Input for this task —
------------------------------

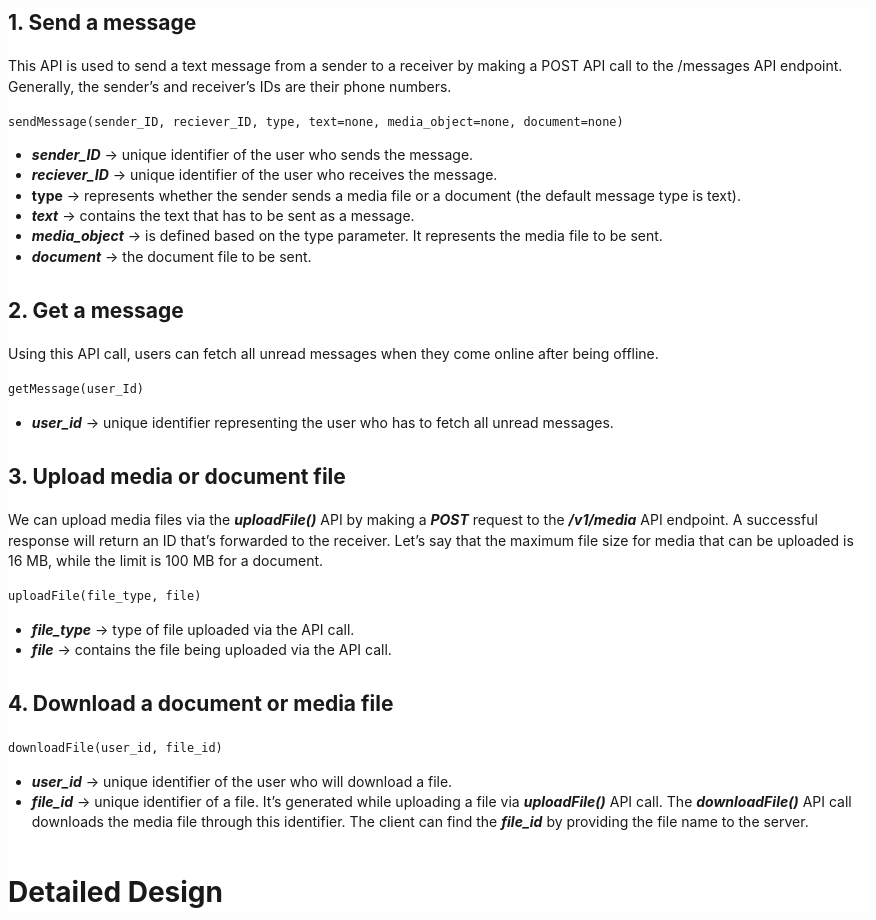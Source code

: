 ## 1. Send a message

This API is used to send a text message from a sender to a receiver by making a POST API call to the /messages API endpoint. Generally, the sender’s and receiver’s IDs are their phone numbers.

```
sendMessage(sender_ID, reciever_ID, type, text=none, media_object=none, document=none)
```

- ***sender_ID*** → unique identifier of the user who sends the message.
- ***reciever_ID*** → unique identifier of the user who receives the message.
- **type** → represents whether the sender sends a media file or a document (the default message type is text).
- ***text*** → contains the text that has to be sent as a message.
- ***media_object*** → is defined based on the type parameter. It represents the media file to be sent.
- ***document*** → the document file to be sent.

## 2. Get a message

Using this API call, users can fetch all unread messages when they come online after being offline.

```
getMessage(user_Id)
```

- ***user_id*** → unique identifier representing the user who has to fetch all unread messages.

## 3. Upload media or document file

We can upload media files via the ***uploadFile()*** API by making a ***POST*** request to the ***/v1/media*** API endpoint. A successful response will return an ID that’s forwarded to the receiver. Let’s say that the maximum file size for media that can be uploaded is 16 MB, while the limit is 100 MB for a document.

```
uploadFile(file_type, file)
```

- ***file_type*** → type of file uploaded via the API call.
- ***file*** → contains the file being uploaded via the API call.

## 4. Download a document or media file

```
downloadFile(user_id, file_id)
```

- ***user_id*** → unique identifier of the user who will download a file.
- ***file_id*** → unique identifier of a file. It’s generated while uploading a file via ***uploadFile()*** API call. The ***downloadFile()*** API call downloads the media file through this identifier. The client can find the ***file_id*** by providing the file name to the server.

# Detailed Design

------------------------------

Work to complete — Could you retype exactly the lines above, starting at the line that contains "Using this API" and ending at the line that contains "## 3. Upload media or document file", and nothing more?

Response area —
Using this API call, users can fetch all unread messages when they come online after being offline.

```
getMessage(user_Id)
```

- ***user_id*** → unique identifier representing the user who has to fetch all unread messages.

## 3. Upload media or document file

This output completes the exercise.